In 1991, Haines published some techniques for better traversals. Several of these techniques used extra knowledge to mark bounding boxes as automatically hit and to change the order of traversal. In my experience these methods do not speed up the ray tracer and greatly increase the complexity of the code. This difference in experience may be due to changes in architecture over the last 8 years that make branches and memory accesses instead of floating point the bottleneck. It may also be due to faster bounding box tests. I have found that the best way to make the traversal fast is to make it as minimal as possible.
The simplest traversal code is to use recursion to traverse the tree in depth-first order. Figure 3(a) shows a hierarchy of bounding boxes.
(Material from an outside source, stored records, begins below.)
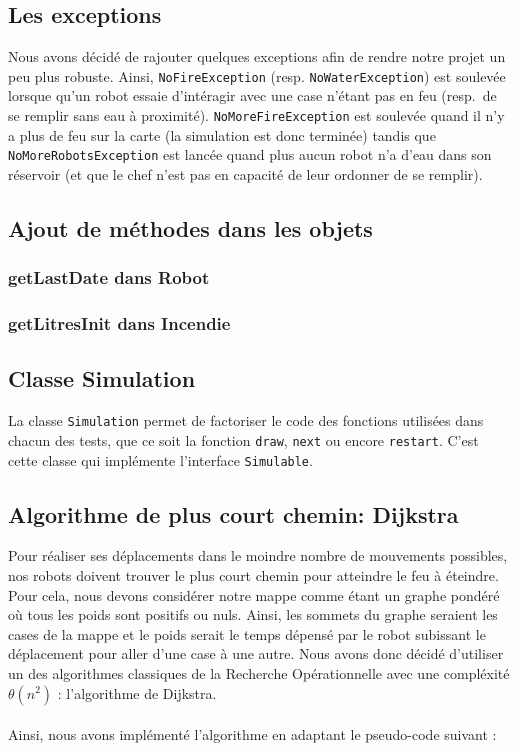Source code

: \documentclass[a4paper,8pt]{article} %
\begin{document}
\subsection{Les exceptions}

Nous avons décidé de rajouter quelques exceptions afin de rendre notre projet un peu plus robuste. 
Ainsi, {\tt NoFireException} (resp. {\tt NoWaterException}) est soulevée lorsque qu'un robot essaie d'intéragir avec une case n'étant pas en feu (resp.\ de se remplir sans eau à proximité).
{\tt NoMoreFireException} est soulevée quand il n'y a plus de feu sur la carte (la simulation est donc terminée) tandis que {\tt NoMoreRobotsException} est lancée quand plus aucun robot n'a d'eau dans son réservoir (et que le chef n'est pas en capacité de leur ordonner de se remplir).

\subsection{Ajout de méthodes dans les objets}
\subsubsection{getLastDate dans Robot}
\subsubsection{getLitresInit dans Incendie}
\subsection{Classe Simulation}

La classe {\tt Simulation} permet de factoriser le code des fonctions utilisées dans chacun des tests, que ce soit la fonction {\tt draw}, {\tt next} ou encore {\tt restart}.
C'est cette classe qui implémente l'interface {\tt Simulable}.

\subsection{Algorithme de plus court chemin: Dijkstra}

Pour réaliser ses déplacements dans le moindre nombre de mouvements possibles, nos robots doivent trouver le plus court chemin pour atteindre le feu à éteindre. Pour cela, nous devons considérer notre mappe comme étant un graphe pondéré où tous les poids sont positifs ou nuls. Ainsi, les sommets du graphe seraient les cases de la mappe et le poids serait le temps dépensé par le robot subissant le déplacement pour aller d'une case à une autre. Nous avons donc décidé d'utiliser un des algorithmes classiques de la Recherche Opérationnelle avec une compléxité $\theta(n^2)$ : l'algorithme de Dijkstra. \\ \\
Ainsi, nous avons implémenté l'algorithme en adaptant le pseudo-code suivant : \\ \\
\end{document}
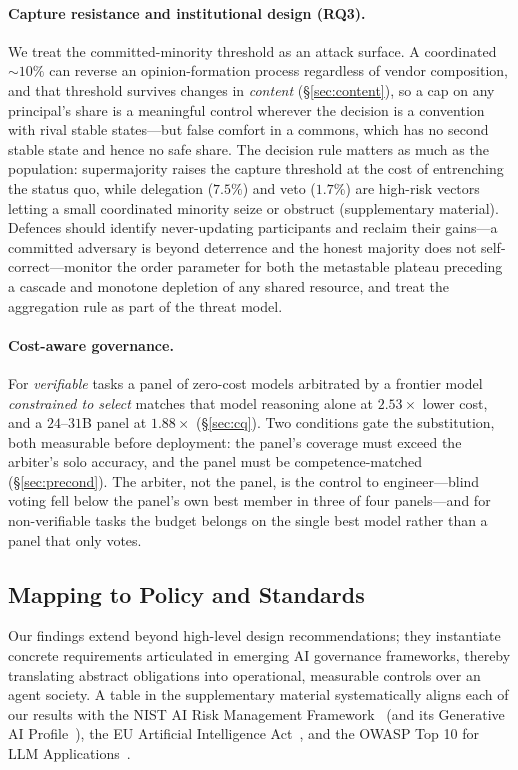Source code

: \documentclass[manuscript,screen,review]{acmart}
\begin{document}
\paragraph{Capture resistance and institutional design (RQ3).} We treat the
committed-minority threshold as an attack surface. A coordinated $\sim10\%$ can
reverse an opinion-formation process regardless of vendor composition, and that
threshold survives changes in \emph{content} (\S\ref{sec:content}), so a cap on any
principal's share is a meaningful control wherever the decision is a convention with
rival stable states---but false comfort in a commons, which has no second stable
state and hence no safe share. The decision rule matters as much as the population:
supermajority raises the capture threshold at the cost of entrenching the status
quo, while delegation ($7.5\%$) and veto ($1.7\%$) are high-risk vectors letting a
small coordinated minority seize or obstruct (supplementary material). Defences should
identify never-updating participants and reclaim their gains---a committed adversary
is beyond deterrence and the honest majority does not self-correct---monitor the
order parameter for both the metastable plateau preceding a cascade and monotone
depletion of any shared resource, and treat the aggregation rule as part of the
threat model.

\paragraph{Cost-aware governance.} For \emph{verifiable} tasks a panel of zero-cost
models arbitrated by a frontier model \emph{constrained to select} matches that
model reasoning alone at $2.53\times$ lower cost, and a $24$--$31$B panel at
$1.88\times$ (\S\ref{sec:cq}). Two conditions gate the substitution, both measurable
before deployment: the panel's coverage must exceed the arbiter's solo accuracy, and
the panel must be competence-matched (\S\ref{sec:precond}). The arbiter, not the
panel, is the control to engineer---blind voting fell below the panel's own best
member in three of four panels---and for non-verifiable tasks the budget belongs on
the single best model rather than a panel that only votes.

\subsection{Mapping to Policy and Standards}
\label{sec:policy}
Our findings extend beyond high-level design recommendations; they instantiate concrete requirements articulated in emerging AI governance frameworks, thereby translating abstract obligations into operational, measurable controls over an agent society. A table in the supplementary material systematically aligns each of our results with the NIST AI Risk Management Framework~\cite{nist_airmf} (and its Generative AI Profile~\cite{nist_genai}), the EU Artificial Intelligence Act~\cite{eu_aiact}, and the OWASP Top 10 for LLM Applications~\cite{owasp_llm}.
\end{document}
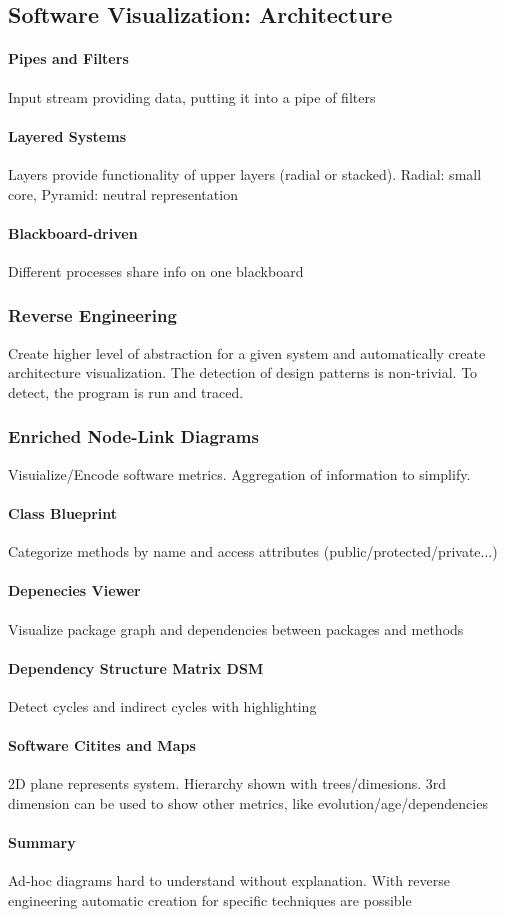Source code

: \documentclass[10pt,a4paper]{article}
\begin{document}
	\subsection{Software Visualization: Architecture}
	\paragraph{Pipes and Filters} Input stream providing data, putting it into a pipe of filters
	\paragraph{Layered Systems} Layers provide functionality of upper layers (radial or stacked). Radial: small core, Pyramid: neutral representation 
	\paragraph{Blackboard-driven} Different processes share info on one blackboard
	\subsubsection{Reverse Engineering}
	Create higher level of abstraction for a given system and automatically create architecture visualization. The detection of design patterns is non-trivial. To detect, the program is run and traced. 
	\subsubsection{Enriched Node-Link Diagrams} 
	Visuialize/Encode software metrics. Aggregation of information to simplify.
	\paragraph{Class Blueprint}
	Categorize methods by name and access attributes (public/protected/private...)
	\paragraph{Depenecies Viewer}
	Visualize package graph and dependencies between packages and methods
	\paragraph{Dependency Structure Matrix DSM}
	Detect cycles and indirect cycles with highlighting
	\paragraph{Software Citites and Maps}
	2D plane represents system. Hierarchy shown with trees/dimesions. 3rd dimension can be used to show other metrics, like evolution/age/dependencies
	\paragraph{Summary}
	Ad-hoc diagrams hard to understand without explanation. With reverse engineering automatic creation for specific techniques are possible 
		
\end{document}
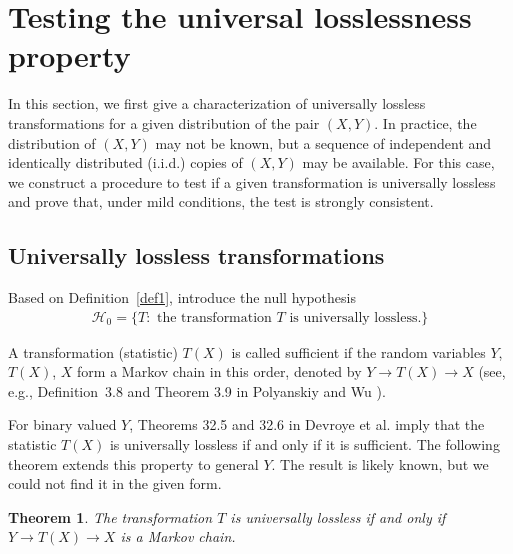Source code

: \documentclass[11pt]{article}
\newtheorem{theorem}{Theorem}
\begin{document}
\section{Testing the universal losslessness property}

\label{sec-lossless}

In this section, we first give a characterization of universally lossless transformations for a given distribution of the pair $(X,Y)$. In practice, the distribution of $(X,Y)$ may not be known, but a sequence of independent and identically distributed (i.i.d$.$) copies of $(X,Y)$ may be available. For this case, we construct a procedure to test if a given transformation is universally  lossless and prove that, under mild conditions,  the test is strongly consistent. 

\subsection{Universally lossless transformations}

\label{sec-univlossless}

Based on Definition~\ref{def1}, introduce  the null hypothesis
\begin{align}
\label{hyp0}
\mathcal H_0=\{T:\mbox{ the transformation } T \mbox{ is universally lossless.}\}  
\end{align}

A transformation (statistic) $T(X)$ is called sufficient if the random variables  $Y$,  $T(X)$, $X$ form a Markov chain in this order, denoted by $Y\to T(X)\to X$ (see, e.g., Definition~3.8 and Theorem 3.9 in Polyanskiy and Wu \cite{PoWu22}). 

For binary valued $Y$, Theorems 32.5 and 32.6 in Devroye et al. \cite{DeGyLu96} imply that the statistic $T(X)$ is universally lossless if and only if it is sufficient. The following theorem extends this property to general $Y$. The result is likely known, but we could not find it in the given form. 





\begin{theorem}
\label{thm2}
The transformation $T$ is universally
lossless if and only if  $Y\to T(X) \to X$ is a Markov chain.
\end{theorem}
\end{document}
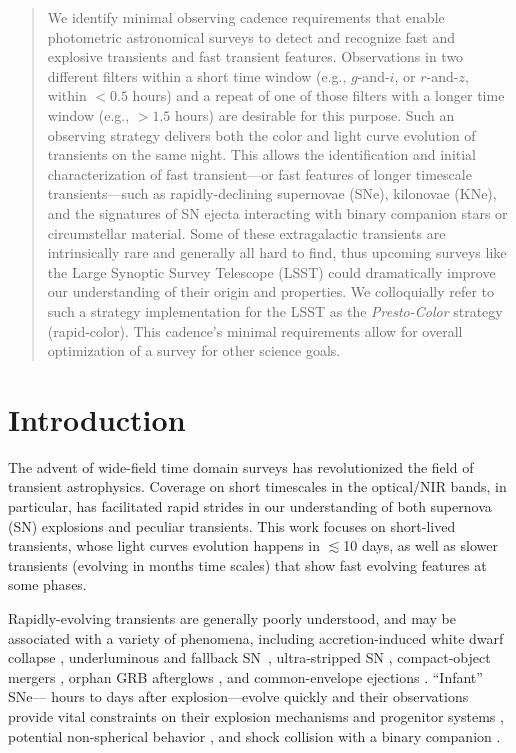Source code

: \documentclass[letterpaper,longauthor,trackchanges,twocolumn,onecolappendix,sort&compress]{aastex62}
\begin{document}
 \begin{abstract}
 
We identify minimal observing cadence requirements that enable photometric astronomical surveys to detect and recognize fast and explosive transients and fast transient features. Observations in two different filters within a short time window (e.g., $g$-and-$i$, or $r$-and-$z$, within $<0.5$ hours) and a repeat of one of those filters with a longer time window (e.g., $>1.5$ hours) are desirable for this purpose. Such an observing strategy delivers both the color and light curve evolution of transients on the same night.     This allows the identification and initial characterization of fast transient---or fast features of longer timescale transients---such as rapidly-declining supernovae (SNe), kilonovae (KNe), and the signatures of SN ejecta interacting with binary companion stars or circumstellar material. Some of these extragalactic transients are intrinsically rare and generally all hard to find, thus upcoming surveys like the Large Synoptic Survey Telescope (LSST) could dramatically improve our understanding of their origin and properties. We colloquially refer to such a strategy implementation for the LSST as the {\em Presto-Color} strategy (rapid-color). This cadence's minimal requirements allow for overall optimization of a survey for other science goals.
\end{abstract}


%
\section{Introduction}\label{sec:intro}

The advent of wide-field time domain surveys has revolutionized the field of transient astrophysics. Coverage on short timescales in the optical/NIR bands, in particular, has facilitated rapid strides in our understanding of both supernova (SN) explosions and peculiar transients. This work focuses on short-lived transients, whose light curves evolution happens in $\lesssim$10 days, as well as slower transients (evolving in months time scales) that show fast evolving features at some phases.

Rapidly-evolving transients are generally poorly understood, and may be associated with a variety of phenomena, including accretion-induced white dwarf collapse \citep{Metzger2009}, underluminous and fallback SN~\citep{Moriya2010}, ultra-stripped SN \citep{Drout2013,Kasliwal2010,Tauris2015,De2018}, compact-object mergers \citep{Kasen2015,Metzger2010}, orphan GRB afterglows \citep{Totani2002}, and common-envelope ejections \citep{Blagorodnova2017}. ``Infant'' SNe--- hours to days after explosion---evolve quickly and their observations provide vital constraints on their explosion mechanisms and progenitor systems \citep{Nakar2010,Rabinak2011,Nugent2011}, potential non-spherical behavior \citep{Matzner2013,Salbi2014}, and shock collision with a binary companion \citep{Kasen2010}. 
\end{document}
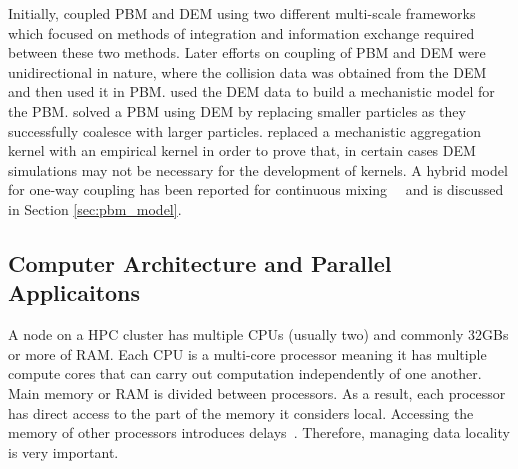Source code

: \documentclass[preprint,11pt,authoryear]{elsarticle}
\newcommand{\jhanote}[1]{ {\textcolor{red} { ***shantenu: #1 }}}
\newcommand{\csnote}[1]{ {\textcolor{blue} { ***chaitanya: #1 }}}
\newcommand{\gpnote}[1]{{\textcolor{green} {***giannis: #1}}}
\newcommand{\fbnote}[1]{{\textcolor{cyan} { ***franklin: #1 }}}
\newcommand{\jhanote}[1]{ {\textcolor{red} { ***shantenu: #1 }}}
\newcommand{\csnote}[1]{}
\newcommand{\gpnote}[1]{}
\begin{document}
Initially, \cite{ingram2004} coupled PBM and DEM using two different multi-scale frameworks which 
focused on methods of integration and information exchange required between these two methods. 
Later efforts on coupling of PBM and DEM were unidirectional in nature, where the collision 
data was obtained from the DEM and then used it in PBM. \cite{gantt2006} used the DEM data 
to build a mechanistic model for the PBM. \cite{Goldschmidt2003} solved a PBM using DEM by 
replacing smaller particles as they successfully coalesce with larger particles. 
\cite{Reinhold2012} replaced a mechanistic aggregation kernel with an empirical kernel 
in order to prove that, in certain cases DEM simulations may not be necessary for the 
development of kernels. A hybrid model for one-way coupling has been reported for continuous 
mixing~\citep{sen2013}~\citep{sen2013b} and is discussed in Section \ref{sec:pbm_model}.
%
% 

\subsection{Computer Architecture and Parallel Applicaitons}


A node on a HPC cluster has multiple CPUs (usually two) and commonly 32GBs or more of RAM. 
Each CPU is a multi-core processor meaning it has multiple compute cores that can carry 
out computation independently of one another. Main memory or RAM is divided between processors.
As a result, each processor has direct access to the part of the memory it considers local.
Accessing the memory of other processors introduces delays~\cite{Jin2011}. 
Therefore, managing data locality is very important.
 
\end{document}
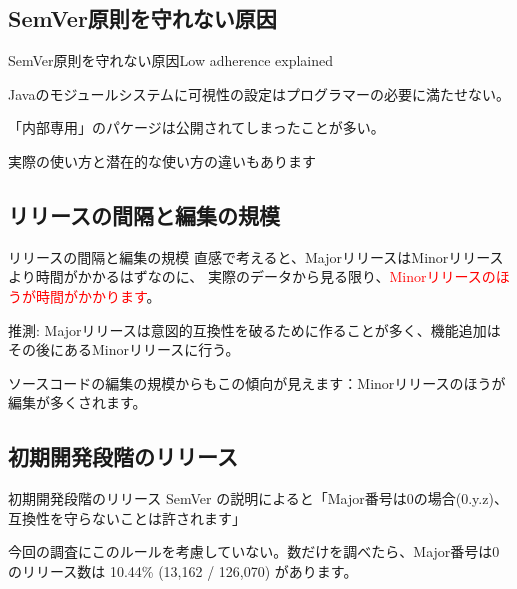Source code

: \subsection{SemVer原則を守れない原因}
\begin{frame}{SemVer原則を守れない原因}{Low adherence explained}

{\small
Javaのモジュールシステムに可視性の設定はプログラマーの必要に満たせない。

「内部専用」のパケージは公開されてしまったことが多い。
}


実際の使い方と潜在的な使い方の違いもあります

\end{frame}
\subsection{リリースの間隔と編集の規模}
\begin{frame}{リリースの間隔と編集の規模}
直感で考えると、MajorリリースはMinorリリースより時間がかかるはずなのに、
実際のデータから見る限り、\textcolor{red}{Minorリリースのほうが時間がかかります}。

\pause\vspace{1em}

推測: Majorリリースは意図的互換性を破るために作ることが多く、機能追加はその後にあるMinorリリースに行う。

\pause\vspace{1em}

ソースコードの編集の規模からもこの傾向が見えます：Minorリリースのほうが編集が多くされます。
\end{frame}
\subsection{初期開発段階のリリース}
\begin{frame}{初期開発段階のリリース}
SemVer の説明によると「Major番号は0の場合(0.y.z)、互換性を守らないことは許されます」

\pause\vspace{1em}

今回の調査にこのルールを考慮していない。数だけを調べたら、Major番号は0のリリース数は
10.44\% (13,162 / 126,070) があります。

\end{frame}
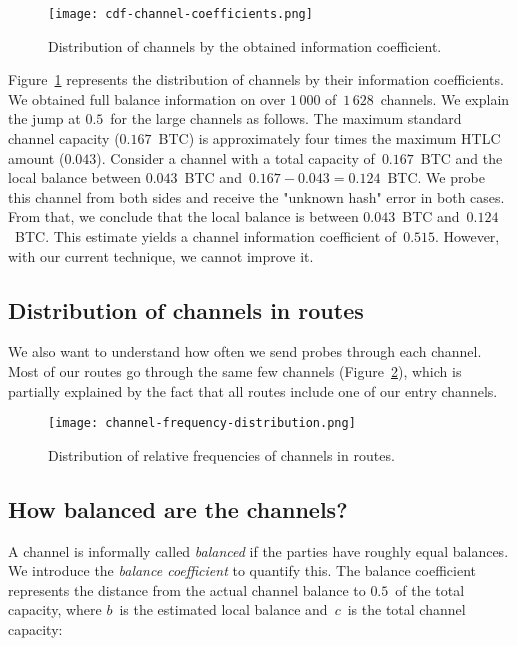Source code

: \begin{figure}[ht]
	\centering
	\texttt{[image: cdf-channel-coefficients.png]}
	\caption{Distribution of channels by the obtained information coefficient.}
	\label{fig:cdf-channel-coefficients}
\end{figure}

Figure~\ref{fig:cdf-channel-coefficients} represents the distribution of channels by their information coefficients.
We obtained full balance information on over $1\,000$ of~$1\,628$~channels.
We explain the jump at $0.5$~for the large channels as follows.
The maximum standard channel capacity ($0.167$~BTC) is approximately four times the maximum HTLC amount ($0.043$).
Consider a channel with a total capacity of~$0.167$~BTC and the local balance between $0.043$~BTC and~$0.167 - 0.043 = 0.124$~BTC\@.
We probe this channel from both sides and receive the "unknown hash" error in both cases.
From that, we conclude that the local balance is between $0.043$~BTC and~$0.124$~BTC\@.
This estimate yields a channel information coefficient of~$0.515$.
However, with our current technique, we cannot improve it.

\subsection{Distribution of channels in routes}

We also want to understand how often we send probes through each channel.
Most of our routes go through the same few channels (Figure~\ref{fig:channel-frequency-distribution}), which is partially explained by the fact that all routes include one of our entry channels.

\begin{figure}[h]
	\centering
	\texttt{[image: channel-frequency-distribution.png]}
	\caption{Distribution of relative frequencies of channels in routes.}
	\label{fig:channel-frequency-distribution}
\end{figure}


\subsection{How balanced are the channels?}

A channel is informally called \textit{balanced} if the parties have roughly equal balances.
We introduce the \textit{balance coefficient} to quantify this.
The balance coefficient represents the distance from the actual channel balance to $0.5$~of the total capacity, where $b$~is the estimated local balance and~$c$~is the total channel capacity:

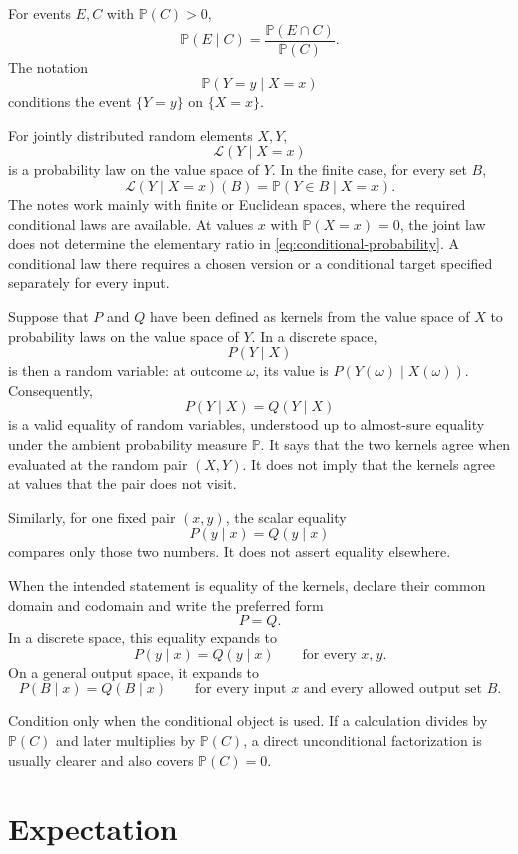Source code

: \documentclass[11pt]{article}
\renewcommand{\P}{\mathbb P}
\newcommand{\Law}{\mathcal L}
\begin{document}
For events \(E,C\) with \(\P(C)>0\),
\begin{equation}
 \P(E\mid C)=\frac{\P(E\cap C)}{\P(C)}.
 \label{eq:conditional-probability}
\end{equation}
The notation
\[
 \P(Y=y\mid X=x)
\]
conditions the event \(\{Y=y\}\) on \(\{X=x\}\).

For jointly distributed random elements \(X,Y\),
\[
 \Law(Y\mid X=x)
\]
is a probability law on the value space of \(Y\). In the finite case, for
every set \(B\),
\[
 \Law(Y\mid X=x)(B)=\P(Y\in B\mid X=x).
\]
The notes work mainly with finite or Euclidean spaces, where the required
conditional laws are available. At values \(x\) with \(\P(X=x)=0\), the joint
law does not determine the elementary ratio in
\cref{eq:conditional-probability}. A conditional law there requires a chosen
version or a conditional target specified separately for every input.

Suppose that \(P\) and \(Q\) have been defined as kernels from the value space
of \(X\) to probability laws on the value space of \(Y\). In a discrete space,
\[
 P(Y\mid X)
 \]
is then a random variable: at outcome \(\omega\), its value is
\(P(Y(\omega)\mid X(\omega))\). Consequently,
\[
 P(Y\mid X)=Q(Y\mid X)
\]
is a valid equality of random variables, understood up to almost-sure
equality under the ambient probability measure \(\P\). It says that the two
kernels agree when evaluated at the random pair \((X,Y)\). It does not imply
that the kernels agree at values that the pair does not visit.

Similarly, for one fixed pair \((x,y)\), the scalar equality
\[
 P(y\mid x)=Q(y\mid x)
\]
compares only those two numbers. It does not assert equality elsewhere.

When the intended statement is equality of the kernels, declare their common
domain and codomain and write the preferred form
\[
 P=Q.
\]
In a discrete space, this equality expands to
\[
 P(y\mid x)=Q(y\mid x)
 \qquad\text{for every }x,y.
\]
On a general output space, it expands to
\[
 P(B\mid x)=Q(B\mid x)
 \qquad\text{for every input }x
 \text{ and every allowed output set }B.
\]

Condition only when the conditional object is used. If a calculation divides
by \(\P(C)\) and later multiplies by \(\P(C)\), a direct unconditional
factorization is usually clearer and also covers \(\P(C)=0\).

\section{Expectation}
\end{document}

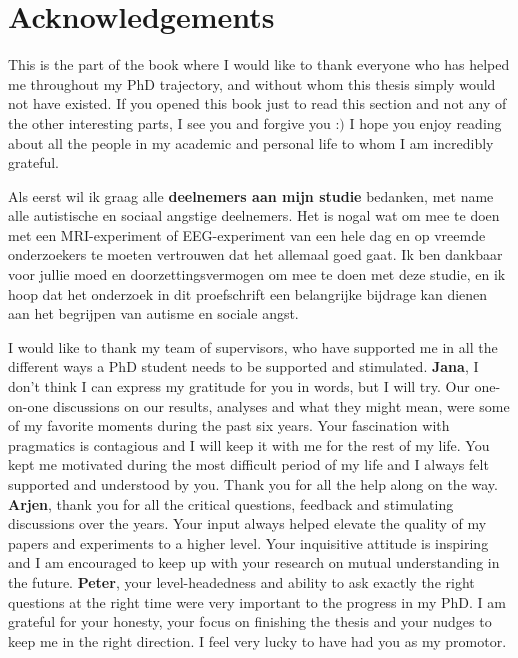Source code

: \chapter*{Acknowledgements}
\label{ch:acknowledgements}

This is the part of the book where I would like to thank everyone who has helped me throughout my PhD trajectory, and without whom this thesis simply would not have existed. If you opened this book just to read this section and not any of the other interesting parts, I see you and forgive you :$)$ I hope you enjoy reading about all the people in my academic and personal life to whom I am incredibly grateful.

Als eerst wil ik graag alle \textbf{deelnemers aan mijn studie} bedanken, met name alle autistische en sociaal angstige deelnemers. Het is nogal wat om mee te doen met een MRI-experiment of EEG-experiment van een hele dag en op vreemde onderzoekers te moeten vertrouwen dat het allemaal goed gaat. Ik ben dankbaar voor jullie moed en doorzettingsvermogen om mee te doen met deze studie, en ik hoop dat het onderzoek in dit proefschrift een belangrijke bijdrage kan dienen aan het begrijpen van autisme en sociale angst. 

I would like to thank my team of supervisors, who have supported me in all the different ways a PhD student needs to be supported and stimulated. \newline 
\textbf{Jana}, I don't think I can express my gratitude for you in words, but I will try. Our one-on-one discussions on our results, analyses and what they might mean, were some of my favorite moments during the past six years. Your fascination with pragmatics is contagious and I will keep it with me for the rest of my life. You kept me motivated during the most difficult period of my life and I always felt supported and understood by you. Thank you for all the help along on the way. \newline
\textbf{Arjen}, thank you for all the critical questions, feedback and stimulating discussions over the years. Your input always helped elevate the quality of my papers and experiments to a higher level. Your inquisitive attitude is inspiring and I am encouraged to keep up with your research on mutual understanding in the future. \newline
\textbf{Peter}, your level-headedness and ability to ask exactly the right questions at the right time were very important to the progress in my PhD. I am grateful for your honesty, your focus on finishing the thesis and your nudges to keep me in the right direction. I feel very lucky to have had you as my promotor.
Depth first traversal means that bounding box A is tested, then box B, then the boxes with primitives D, E, and F. The idea is to find an intersection as soon as possible by traveling down into the tree. The biggest problem with this is the function call overhead. The compiler maintains much more state information than we need here. We can eliminate much of this overhead by changing our representation of the tree. A representation that works well is to store the left-most child, the right sibling, and the parent for each node, as in Figure 3. Using this representation we can get rid of the recursion by following the appropriate pointers. If the ray intersects the bounding box, we get to its children by following the left-most child link. If the ray misses, we get to the next node by following the right sibling link. If the right sibling is empty, we move up until either there is a right sibling, or we get back up to the root, as shown in pseudocode in Figure 4.
This tree traversal also does too much work. Notice that when the traversal is at a leaf or when the ray misses a bounding volume, we compute the next node. The next node is always the same, there is no reason to be computing it for each traversal. We can pre-compute the node we go to when we skip this subtree and store this skip node in each node. This step eliminates all computation of traversal related data from the traversal. There are still intersection computations, but no extra computation for determining where to go. This is expressed in pseudocode in Figure 5
The final optimization is the recognition that we only need to do depth-first traversals on the tree once it is built. This observation lets us store the tree in an array in depth-first order as in Figure 3. If the bounding volume is intersected, the next node to try is the next node in the array. If the bounding volume is missed, the next node can be found through the skip mechanism. We have effectively thrown out all the information we don't need out of the tree, although it is still possible to reconstruct it. The traversal code can be seen in Figure 6.
The array traversal approach works significantly better than the previous one, and has a couple subtle advantages. The first is better memory usage. In addition to the bounding volume, this method requires only a pointer to a primitive and a pointer to the skip node. This is very minimal. Since the nodes are arranged in the order they will be accessed in, there is more memory coherency for large environments. The second advantage is that this method requires copying data from the original tree into an array. Since the original tree is going to be thrown out, it can be augmented with extra information. Depending upon how the tree is created, this extra information can more than double the cost of each node. Now there is no penalty for this information. Storing the extra information can reduce the time to build the tree and more importantly can result in better trees. The fastest bounding volume test is the one you don't have to do.